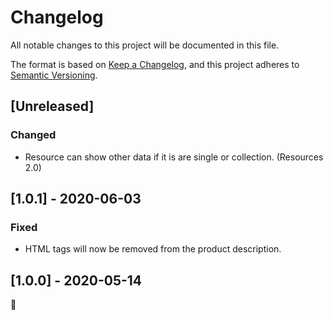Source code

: # Changelog
All notable changes to this project will be documented in this file.

The format is based on [Keep a Changelog](https://keepachangelog.com/en/1.0.0/),
and this project adheres to [Semantic Versioning](https://semver.org/spec/v2.0.0.html).

## [Unreleased]
### Changed
- Resource can show other data if it is are single or collection. (Resources 2.0)


## [1.0.1] - 2020-06-03
### Fixed
- HTML tags will now be removed from the product description.


## [1.0.0] - 2020-05-14
🎉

ABOUT THIS TASK: Verbatim repetition of the entries is required, excluding any pictures.

ANSWER BELOW:
Source code

: # Changelog
All notable changes to this project will be documented in this file.

The format is based on [Keep a Changelog](https://keepachangelog.com/en/1.0.0/),
and this project adheres to [Semantic Versioning](https://semver.org/spec/v2.0.0.html).

## [Unreleased]
### Changed
- Resource can show other data if it is are single or collection. (Resources 2.0)


## [1.0.1] - 2020-06-03
### Fixed
- HTML tags will now be removed from the product description.


## [1.0.0] - 2020-05-14
🎉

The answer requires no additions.